Decades after soul and funk music dominated the American music scene, Sharon Jones and the Dap-Kings are at the helm of a revivalist movement recapturing the magic of the late 60’s and 70’s.
Following in the footsteps of funk legends James Brown, Aretha Franklin, Ike & Tina Turner and Otis Redding, all personal influences, Jones and the Dap Kings are making their presence known.
“We’ve been around a while. This is what you work for,” says Sharon Jones from her New York City hotel room. “Now is the time. We are getting heard. I’ve worked hard to have people recognize and hear the music that we’re doing. What I’ve done over the last ten years is paying off now. People are finally hearing me.”

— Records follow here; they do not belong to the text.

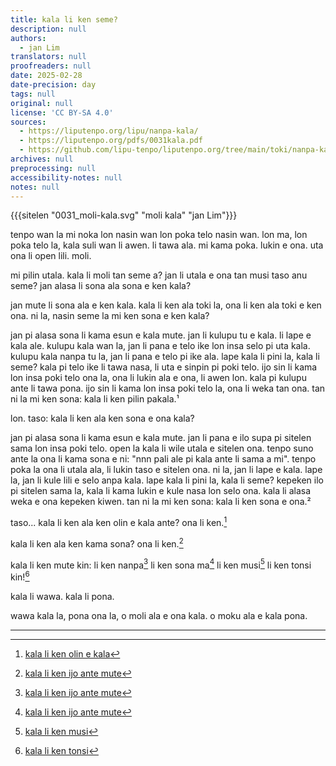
 ```yaml
---
title: kala li ken seme?
description: null
authors:
  - jan Lim
translators: null
proofreaders: null
date: 2025-02-28
date-precision: day
tags: null
original: null
license: 'CC BY-SA 4.0'
sources:
  - https://liputenpo.org/lipu/nanpa-kala/
  - https://liputenpo.org/pdfs/0031kala.pdf
  - https://github.com/lipu-tenpo/liputenpo.org/tree/main/toki/nanpa-kala
archives: null
preprocessing: null
accessibility-notes: null
notes: null
---
```


{{{sitelen "0031_moli-kala.svg" "moli kala" "jan Lim"}}}

tenpo wan la
    mi noka lon nasin wan
    lon poka telo nasin wan.
lon ma, lon poka telo la,
             kala suli wan li awen.
                                   li tawa ala.
mi kama poka.
     lukin e ona.
uta ona li open lili.
moli.

mi pilin utala.
kala li moli tan seme a?
jan li utala e ona tan musi taso anu seme?
jan alasa li sona ala sona e ken kala?

jan mute li sona ala e ken kala. kala li ken ala toki la, ona li ken ala toki e ken ona. ni la, nasin seme la mi ken sona e ken kala?

jan pi alasa sona li kama esun e kala mute. jan li kulupu tu e kala. li lape e kala ale. kulupu kala wan la, jan li pana e telo ike lon insa selo pi uta kala. kulupu kala nanpa tu la, jan li pana e telo pi ike ala. lape kala li pini la, kala li seme? kala pi telo ike li tawa nasa, li uta e sinpin pi poki telo. ijo sin li kama lon insa poki telo ona la, ona li lukin ala e ona, li awen lon. kala pi kulupu ante li tawa pona. ijo sin li kama lon insa poki telo la, ona li weka tan ona. tan ni la mi ken sona: kala li ken pilin pakala.¹

lon. taso: kala li ken ala ken sona e ona kala?

jan pi alasa sona li kama esun e kala mute. jan li pana e ilo supa pi sitelen sama lon insa poki telo. open la kala li wile utala e sitelen ona. tenpo suno ante la ona li kama sona e ni: "nnn pali ale pi kala ante li sama a mi". tenpo poka la ona li utala ala, li lukin taso e sitelen ona. ni la, jan li lape e kala. lape la, jan li kule lili e selo anpa kala. lape kala li pini la, kala li seme? kepeken ilo pi sitelen sama la, kala li kama lukin e kule nasa lon selo ona. kala li alasa weka e ona kepeken kiwen. tan ni la mi ken sona: kala li ken sona e ona.²

taso... kala li ken ala ken olin e kala ante?
     ona li ken.[^3]

kala li ken ala ken kama sona?
     ona li ken.[^4]

kala li ken mute kin:
        li ken nanpa[^4]
        li ken sona ma[^4]
        li ken musi[^5]
        li ken tonsi kin![^6]

kala li wawa.
kala li pona.

wawa kala la,
    pona ona la,
o moli ala
    e ona kala.
o moku ala
    e kala pona.

--- 

[^1]: [kala li ken pilin pakala](doi.org/bcsjxn)
[^2]: [kala li ken sona e ona](doi.org/grq59v)
[^3]: [kala li ken olin e kala](doi.org/gnvpm7)
[^4]: [kala li ken ijo ante mute](doi.org/gr9kfj)
[^5]: [kala li ken musi](doi.org/n66m)
[^6]: [kala li ken tonsi](doi.org/n66b)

Their 2014 Daptone Records release, ”Give The People What They Want,” has earned a Grammy nomination for Best R&B Album of the Year.
“I knew if I worked hard enough, good things would come my way. Just be patient,” says Jones. “When God has blessed you and you ask for something, he may not come when you want him, but he’s right on time.”

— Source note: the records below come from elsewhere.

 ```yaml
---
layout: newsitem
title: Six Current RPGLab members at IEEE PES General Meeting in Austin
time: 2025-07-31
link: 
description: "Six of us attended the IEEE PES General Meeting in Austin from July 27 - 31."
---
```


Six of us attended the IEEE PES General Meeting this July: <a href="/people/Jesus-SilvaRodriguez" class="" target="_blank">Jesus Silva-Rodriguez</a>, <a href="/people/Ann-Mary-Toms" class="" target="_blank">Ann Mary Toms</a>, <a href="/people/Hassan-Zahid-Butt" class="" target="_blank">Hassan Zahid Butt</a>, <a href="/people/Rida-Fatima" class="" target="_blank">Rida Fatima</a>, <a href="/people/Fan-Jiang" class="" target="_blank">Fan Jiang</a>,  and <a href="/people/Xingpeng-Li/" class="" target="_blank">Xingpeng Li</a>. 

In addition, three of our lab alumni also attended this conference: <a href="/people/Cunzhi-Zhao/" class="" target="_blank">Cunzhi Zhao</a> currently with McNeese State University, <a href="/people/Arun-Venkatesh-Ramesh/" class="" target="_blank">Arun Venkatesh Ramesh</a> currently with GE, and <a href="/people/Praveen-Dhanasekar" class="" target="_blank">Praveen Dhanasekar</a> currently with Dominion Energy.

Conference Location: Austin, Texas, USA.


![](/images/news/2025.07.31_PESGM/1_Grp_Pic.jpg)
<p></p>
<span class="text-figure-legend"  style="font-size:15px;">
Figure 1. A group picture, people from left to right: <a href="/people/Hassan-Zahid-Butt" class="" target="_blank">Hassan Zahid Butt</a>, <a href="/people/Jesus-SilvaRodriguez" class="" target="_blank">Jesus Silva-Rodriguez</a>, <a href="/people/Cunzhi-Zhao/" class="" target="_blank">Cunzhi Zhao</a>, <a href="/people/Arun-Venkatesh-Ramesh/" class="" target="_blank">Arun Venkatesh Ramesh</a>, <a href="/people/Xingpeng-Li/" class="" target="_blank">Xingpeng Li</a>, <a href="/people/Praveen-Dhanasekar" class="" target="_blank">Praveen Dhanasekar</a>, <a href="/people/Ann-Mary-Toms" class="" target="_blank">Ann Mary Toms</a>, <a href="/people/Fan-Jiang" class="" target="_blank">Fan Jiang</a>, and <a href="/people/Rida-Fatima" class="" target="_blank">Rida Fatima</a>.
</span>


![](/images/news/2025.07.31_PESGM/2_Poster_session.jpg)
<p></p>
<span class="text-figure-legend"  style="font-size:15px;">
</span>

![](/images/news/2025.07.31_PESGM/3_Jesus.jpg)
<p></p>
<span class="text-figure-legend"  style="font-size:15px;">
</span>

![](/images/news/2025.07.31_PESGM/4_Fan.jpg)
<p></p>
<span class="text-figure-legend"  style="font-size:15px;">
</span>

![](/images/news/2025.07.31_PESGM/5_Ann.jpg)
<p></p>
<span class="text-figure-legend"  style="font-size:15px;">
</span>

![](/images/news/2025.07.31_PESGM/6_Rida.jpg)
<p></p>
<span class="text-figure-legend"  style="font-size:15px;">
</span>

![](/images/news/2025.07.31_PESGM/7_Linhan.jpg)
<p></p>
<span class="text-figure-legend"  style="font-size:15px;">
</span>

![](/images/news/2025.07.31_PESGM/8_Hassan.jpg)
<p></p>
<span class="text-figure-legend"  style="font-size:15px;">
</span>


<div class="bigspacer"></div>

Initially inspired and commercialized by the African American community, the rebirth of the funk and soul movement has shifted to a predominantly white audience.
“In the 90’s when we started out,” says Jones, “with all the college radio stations, NPR and the college students — people would say, ‘why do you think the black people didn’t take to your music?’ A lot of these young kids, when soul music was coming around, they weren’t even born. They didn’t think about it, and they go underground and they hear some of it. They’re saying, ‘Wow! We like that.’ It took all of that time from the 90’s ‘til now.”

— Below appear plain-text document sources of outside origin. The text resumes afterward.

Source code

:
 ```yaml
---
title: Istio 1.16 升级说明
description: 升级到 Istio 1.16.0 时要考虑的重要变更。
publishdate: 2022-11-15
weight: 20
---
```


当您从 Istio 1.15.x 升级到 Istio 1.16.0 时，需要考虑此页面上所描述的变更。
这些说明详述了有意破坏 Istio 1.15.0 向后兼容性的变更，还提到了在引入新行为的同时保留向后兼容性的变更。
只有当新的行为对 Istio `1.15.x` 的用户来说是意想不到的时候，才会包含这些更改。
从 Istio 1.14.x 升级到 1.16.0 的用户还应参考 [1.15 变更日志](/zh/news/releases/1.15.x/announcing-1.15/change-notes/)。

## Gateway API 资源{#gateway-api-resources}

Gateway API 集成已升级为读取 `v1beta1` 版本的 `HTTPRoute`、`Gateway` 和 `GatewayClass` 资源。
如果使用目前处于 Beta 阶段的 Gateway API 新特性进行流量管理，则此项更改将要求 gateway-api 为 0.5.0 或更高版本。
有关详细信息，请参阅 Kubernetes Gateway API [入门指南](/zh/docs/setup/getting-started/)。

In the decades leading up to the mid-90’s formation of Sharon Jones and the Dap-Kings, Jones worked as a back-up singer while performing a variety of jobs, including as a corrections officer at Rikers Island, an armored car guard and a wedding band singer.
“I was doing something that wasn’t me,” recalls Jones. “I was doing something I wasn’t comfortable with. I left the wedding band because I was doing covers. Nothing was me. I was singing and trying to sound like other people, and I did a great job when I did it, but it was time for a change.”
Sharon Jones and the Dap-Kings released their debut record (“Dap Dippin’ with Sharon Jones and the Dap-Kings) in 2002 to rave reviews.
Credited for capturing the authenticity of vintage soul, the band spearheaded the burgeoning soul and funk movement and released three more albums, (“Naturally” (2005), “100 Days, 100 Nights” (2007) and “I Learned the Hard Way” (2010) as well as a UK Compilation (”Soul Time” (2011).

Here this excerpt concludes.